Daniel deserved a better answer than that. Not least because some version of his question has now worked its way onto the lips of the certain adults who run schools. The latest “yes” in a primary school in Lewisham saw an “overwhelming” majority vote to remove the stain of Sir Francis Drake’s name from the school. Who knows what arguments went into the decision, but one can only hope they delved a little bit more into his career than the BBC who initially served him up as a “16th century slave trader”.

The decision didn’t surprise me. I had briefly taught in another secondary school just down the road, and another in North London, where making the curriculum inclusive, diverse, decolonised, equal etc was all the rage. For me, Drake was a fascinating target. I had actually taught the man to a class of Year 8s. Funnily enough then, Drake was one of the few old white men of British history deemed more accessible — largely given his relationship with an escaped slave called Diego. According to Miranda Kaufman, whose book Black Tudors was gleefully worked into our history curriculum, Diego became Drake’s “right-hand man” in his various endeavours across the high seas.

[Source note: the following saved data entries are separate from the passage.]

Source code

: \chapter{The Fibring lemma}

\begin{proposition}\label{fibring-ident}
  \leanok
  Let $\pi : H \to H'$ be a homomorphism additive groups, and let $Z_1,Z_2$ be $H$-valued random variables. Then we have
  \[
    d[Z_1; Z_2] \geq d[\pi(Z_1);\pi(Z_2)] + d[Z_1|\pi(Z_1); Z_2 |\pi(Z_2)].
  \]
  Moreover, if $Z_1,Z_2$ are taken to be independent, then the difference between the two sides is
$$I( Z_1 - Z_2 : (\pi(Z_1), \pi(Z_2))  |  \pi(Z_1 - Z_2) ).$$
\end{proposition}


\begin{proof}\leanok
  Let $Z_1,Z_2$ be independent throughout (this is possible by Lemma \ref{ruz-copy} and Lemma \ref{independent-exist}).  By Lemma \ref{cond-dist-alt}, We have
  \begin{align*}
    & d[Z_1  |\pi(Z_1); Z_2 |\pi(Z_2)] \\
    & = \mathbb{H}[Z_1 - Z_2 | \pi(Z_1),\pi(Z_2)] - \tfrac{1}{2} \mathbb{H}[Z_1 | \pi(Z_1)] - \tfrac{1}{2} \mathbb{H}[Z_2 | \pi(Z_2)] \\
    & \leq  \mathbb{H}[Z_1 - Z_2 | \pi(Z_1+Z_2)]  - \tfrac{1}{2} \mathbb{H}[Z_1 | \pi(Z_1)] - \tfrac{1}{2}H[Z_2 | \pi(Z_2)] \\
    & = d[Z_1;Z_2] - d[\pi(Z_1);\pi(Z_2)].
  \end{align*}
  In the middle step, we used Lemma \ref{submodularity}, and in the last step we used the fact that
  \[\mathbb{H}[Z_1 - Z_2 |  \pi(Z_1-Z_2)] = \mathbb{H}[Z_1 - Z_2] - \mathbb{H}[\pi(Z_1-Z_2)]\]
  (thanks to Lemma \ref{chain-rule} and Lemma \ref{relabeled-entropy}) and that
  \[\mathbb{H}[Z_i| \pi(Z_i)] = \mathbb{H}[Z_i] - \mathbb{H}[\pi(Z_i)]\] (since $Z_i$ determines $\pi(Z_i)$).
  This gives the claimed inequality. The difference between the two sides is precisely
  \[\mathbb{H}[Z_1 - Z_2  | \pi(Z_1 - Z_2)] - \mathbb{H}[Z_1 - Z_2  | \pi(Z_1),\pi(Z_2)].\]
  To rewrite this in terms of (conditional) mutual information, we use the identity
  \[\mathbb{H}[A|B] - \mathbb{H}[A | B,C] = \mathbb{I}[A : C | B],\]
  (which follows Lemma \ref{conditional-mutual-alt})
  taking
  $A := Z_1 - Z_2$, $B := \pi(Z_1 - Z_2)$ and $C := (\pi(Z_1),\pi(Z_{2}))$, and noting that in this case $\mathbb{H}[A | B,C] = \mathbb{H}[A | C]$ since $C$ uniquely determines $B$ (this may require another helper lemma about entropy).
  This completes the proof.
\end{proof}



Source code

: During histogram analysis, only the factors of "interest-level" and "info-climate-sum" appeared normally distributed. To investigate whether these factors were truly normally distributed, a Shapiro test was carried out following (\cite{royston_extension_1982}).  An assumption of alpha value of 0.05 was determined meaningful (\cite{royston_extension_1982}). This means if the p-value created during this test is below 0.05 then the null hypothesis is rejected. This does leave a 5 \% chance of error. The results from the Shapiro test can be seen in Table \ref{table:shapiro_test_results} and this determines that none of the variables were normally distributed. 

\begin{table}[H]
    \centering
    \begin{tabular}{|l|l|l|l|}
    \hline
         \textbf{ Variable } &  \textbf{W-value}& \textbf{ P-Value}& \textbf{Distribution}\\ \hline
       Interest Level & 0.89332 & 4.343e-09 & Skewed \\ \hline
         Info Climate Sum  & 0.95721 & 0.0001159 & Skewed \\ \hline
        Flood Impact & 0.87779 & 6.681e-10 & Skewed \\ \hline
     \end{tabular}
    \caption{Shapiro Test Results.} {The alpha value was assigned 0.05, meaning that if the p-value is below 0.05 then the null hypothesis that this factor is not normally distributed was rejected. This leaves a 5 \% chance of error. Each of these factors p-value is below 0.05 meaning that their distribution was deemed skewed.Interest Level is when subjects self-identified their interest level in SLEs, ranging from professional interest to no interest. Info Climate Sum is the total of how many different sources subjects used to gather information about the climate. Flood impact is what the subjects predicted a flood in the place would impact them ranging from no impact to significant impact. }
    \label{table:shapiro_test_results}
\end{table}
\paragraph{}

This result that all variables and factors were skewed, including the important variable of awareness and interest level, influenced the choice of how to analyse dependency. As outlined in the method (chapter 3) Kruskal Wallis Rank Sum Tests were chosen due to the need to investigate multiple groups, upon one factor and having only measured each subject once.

This wasn’t enough to exonerate him in Lewisham. When it comes to slavery and being a dead white man, even flirt with it and you’re out. Beyond the expected uproar, the bigger issue here is the increasingly strange way we feel compelled to serve up our history to make it accessible for “minorities” in the name of “diversity, equality and inclusivity”.

Both schools I taught in during my short-lived career were some of the most diverse in London. This isn’t something that particularly interested me, but it certainly played on the conscience of some of my colleagues. One of the most cringe-inducing conversations I have ever had was with a fellow teacher, who on discussing changes to the curriculum in the name of “diversity” recalled something along the lines of: that they had looked down the register, seen the names and wondered how we might better tell their story. Presumably, this meant anything other than the usual fare of boring old “white” British history

What exactly is their story? As British citizens, their story is our story; our history, their history and vice versa. The attempts to presume exactly what these teenagers found relatable end up pretty disingenuous. Roman Britain? Ever heard of Ivory Bangle Lady? The Tudors? All old dead white guys, huh? Nope, check out this cool black trumpeter who was in the court of Henry VII! These are interesting curios, but sprinkling them throughout the curriculum all too often seemed to advance the misconception that Britain has always been a multiracial, multicultural society — something not only historically inaccurate but incredibly patronising to the children of second, third, even fourth generation immigrants.

This all came to a head during a unit on World War One, which our head of department insisted be based on the book The World’s War: Forgotten Soldiers of Empire by David Olusoga. The book is an interesting piece of revisionism about the role of colonial soldiers in WW1. In obsessing over race and teaching the Western Front, it does at some point have to contend with the fact that the vast majority who died there were, err … white men. In one particularly painful lesson, I ended up having to teach the Battle of the Somme by asking the class: what does the story of Chinese labourers reveal about World War One? Funnily enough, as it turns out, not that much! I’m sure being subjected to racial slurs whilst doing manual labour behind the front wasn’t much fun. But I felt something fundamentally dishonest, even borderline offensive, in prioritising their story over those of the Pals Battalions who went over the top that morning.